PROBLEM DETAILS
Your answer must be an exact copy of the records, minus any pictures.

Stored data entries
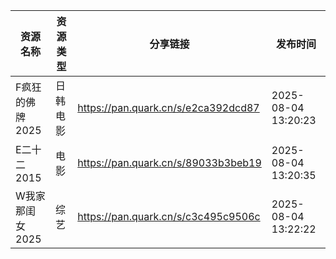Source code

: | 资源名称       | 资源类型 | 分享链接                                | 发布时间                |
| ---------- | ---- | ----------------------------------- | ------------------- |
| F疯狂的佛牌2025 | 日韩电影 | https://pan.quark.cn/s/e2ca392dcd87 | 2025-08-04 13:20:23 |
| E二十二2015   | 电影   | https://pan.quark.cn/s/89033b3beb19 | 2025-08-04 13:20:35 |
| W我家那闺女2025 | 综艺   | https://pan.quark.cn/s/c3c495c9506c | 2025-08-04 13:22:22 |

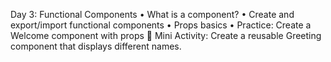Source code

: Day 3: Functional Components
•	What is a component?
•	Create and export/import functional components
•	Props basics
•	Practice: Create a Welcome component with props
🧩 Mini Activity: Create a reusable Greeting component that displays different names.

ANSWER BELOW
Source code

: | 资源名称       | 资源类型 | 分享链接                                | 发布时间                |
| ---------- | ---- | ----------------------------------- | ------------------- |
| F疯狂的佛牌2025 | 日韩电影 | https://pan.quark.cn/s/e2ca392dcd87 | 2025-08-04 13:20:23 |
| E二十二2015   | 电影   | https://pan.quark.cn/s/89033b3beb19 | 2025-08-04 13:20:35 |
| W我家那闺女2025 | 综艺   | https://pan.quark.cn/s/c3c495c9506c | 2025-08-04 13:22:22 |

Source code

: Day 3: Functional Components
•	What is a component?
•	Create and export/import functional components
•	Props basics
•	Practice: Create a Welcome component with props
🧩 Mini Activity: Create a reusable Greeting component that displays different names.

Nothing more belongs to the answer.